企業が影響を及ぼすことのできるScope3排出量の割合は、業種や会社の規模によりますが、Scope1、Scope2排出量よりも圧倒的に多い場合が多く、それら企業はScope3排出量のマネジメントに関する責任があります(本カーボンアドバイザー「バリューチェーンにおける次世代カーボンマネジメントのニーズ」参照)。
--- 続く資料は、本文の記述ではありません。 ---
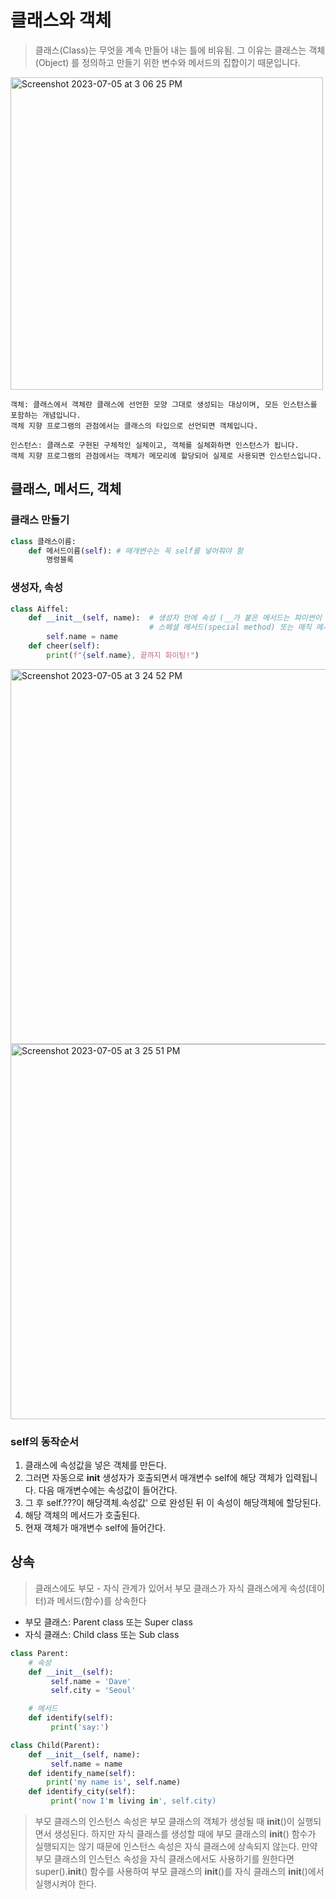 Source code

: # 클래스와 객체

> 클래스(Class)는 무엇을 계속 만들어 내는 틀에 비유됨.
> 그 이유는 클래스는 객체(Object) 를 정의하고 만들기 위한 변수와 메서드의 집합이기 때문입니다.


<img width="500" alt="Screenshot 2023-07-05 at 3 06 25 PM" src="https://github.com/LaVita337/DH_Log/assets/107906605/dd2c119d-fd33-4fcf-8f90-a4fa0296716d">

```
객체: 클래스에서 객체란 클래스에 선언한 모양 그대로 생성되는 대상이며, 모든 인스턴스를 포함하는 개념입니다.
객체 지향 프로그램의 관점에서는 클래스의 타입으로 선언되면 객체입니다.

인스턴스: 클래스로 구현된 구체적인 실체이고, 객체를 실체화하면 인스턴스가 됩니다.
객체 지향 프로그램의 관점에서는 객체가 메모리에 할당되어 실제로 사용되면 인스턴스입니다.
```

## 클래스, 메서드, 객체

### 클래스 만들기
```python
class 클래스이름:
    def 메서드이름(self): # 매개변수는 꼭 self를 넣어줘야 함
        명령블록
```

### 생성자, 속성
```python
class Aiffel:
    def __init__(self, name):  # 생성자 안에 속성 (__가 붙은 메서드는 파이썬이 자동으로 호출해주는 메서드로,
                               # 스페셜 메서드(special method) 또는 매직 메서드(magic method)라고 부름.
        self.name = name
    def cheer(self):
        print(f"{self.name}, 끝까지 화이팅!")
```


<img width="600" alt="Screenshot 2023-07-05 at 3 24 52 PM" src="https://github.com/LaVita337/DH_Log/assets/107906605/5b442cdf-a5e5-4c05-b4fe-8463d0f411b5">



<img width="600" alt="Screenshot 2023-07-05 at 3 25 51 PM" src="https://github.com/LaVita337/DH_Log/assets/107906605/04b619bb-b920-4d84-8b73-9e44e2ff34ae">


### self의 동작순서

1. 클래스에 속성값을 넣은 객체를 만든다.
2. 그러면 자동으로 __init__ 생성자가 호출되면서 매개변수 self에 해당 객체가 입력됩니다. 다음 매개변수에는 속성값이 들어간다.
3. 그 후 self.???이 해당객체.속성값' 으로 완성된 뒤 이 속성이 해당객체에 할당된다.
4. 해당 객체의 메서드가 호출된다.
5. 현재 객체가 매개변수 self에 들어간다.


## 상속

> 클래스에도 부모 - 자식 관계가 있어서 부모 클래스가 자식 클래스에게 속성(데이터)과 메서드(함수)를 상속한다

  - 부모 클래스: Parent class 또는 Super class
  - 자식 클래스: Child class 또는 Sub class

```python
class Parent: 
    # 속성
    def __init__(self):
         self.name = 'Dave'
         self.city = 'Seoul'

    # 메서드
    def identify(self):
         print('say:')

class Child(Parent):
    def __init__(self, name):
         self.name = name
    def identify_name(self):
        print('my name is', self.name)
    def identify_city(self):
         print('now I'm living in', self.city)
```


> 부모 클래스의 인스턴스 속성은 부모 클래스의 객체가 생성될 때 __init__()이 실행되면서 생성된다.
> 하지만 자식 클래스를 생성할 때에 부모 클래스의 __init__() 함수가 실행되지는 않기 때문에 인스턴스 속성은 자식 클래스에 상속되지 않는다.
> 만약 부모 클래스의 인스턴스 속성을 자식 클래스에서도 사용하기를 원한다면 super().__init__() 함수를 사용하여 부모 클래스의 __init__()를 자식 클래스의 __init__()에서 실행시켜야 한다.

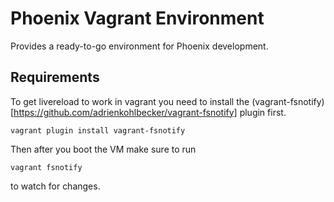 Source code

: # Phoenix Vagrant Environment

Provides a ready-to-go environment for Phoenix development.

## Requirements

To get livereload to work in vagrant you need to install the
(vagrant-fsnotify)[https://github.com/adrienkohlbecker/vagrant-fsnotify] plugin
first.

```
vagrant plugin install vagrant-fsnotify
```

Then after you boot the VM make sure to run

```
vagrant fsnotify
```

to watch for changes.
そのため、各種環境・サステナビリティ評価制度(例:CDP、Dow Jones Sustainability Indexをはじめとしたサステナビリティインデックス)においても、バリューチェーンのカーボンマネジメントに関する取組み状況が、ますます重要な評価指標の一つになってきています。また、科学的目標を設定する際、Scope3排出量が全温室効果ガス排出量の40%以上を占める場合、Scope3排出量に関する目標も報告することとなっています(本カーボンアドバイザー「Science Based Target(SBT, 科学的目標)の設定の必要性とその枠組み」参照)。
<バリューチェーンの概観>
バリューチェーンのカーボンマネジメントとは、具体的には、自社の排出量はもとより、自社以外のバウンダリー(範囲)であるが、自社が影響を及ぼしているバウンダリーにおける温室効果ガス排出量を管理することです。例えば、製品販売後の、消費者による製品使用段階の排出量の低減や、サプライヤーにおける排出量の低減を行っていくこと等が挙げられます。バリューチェーン排出量の低減を行う場合、単に排出量の把握や削減を要請するだけでは不十分な場合が多く、取引先等との関係性に応じて管理レベルを決め、排出量を削減していくことが必要となります。ここでいう「管理レベル」とは、「取組みの要請」、「取組みの評価・再評価(例:結果が悪ければ取引中止)」、「取組み状況の監査」、「削減の協働」といったレベルが挙げられます。「排出量を削減」していくためには、対象各国・エリアにおける削減目標・関連政策や社会的潮流をふまえた中長期目標、短期目標の設定、カーボンマネジメント体制の構築、目標達成のためのロードマップの策定、具体的な取組みの実施、パフォーマンス(例:排出量、排出原単位)の把握、パフォーマンスをふまえた今後のアクションの立案・実施が必要となります。
さらに、議論が進みつつあるカーボンプライシングの導入を想定し、バリューチェーンを俯瞰した財務影響の分析を行い、これまでの調査・分析を総合して、バリューチェーンにおけるカーボンリスク・機会の特定を行います。
今後、これらの実施概要について、本カーボンアドバイザーで解説していきます。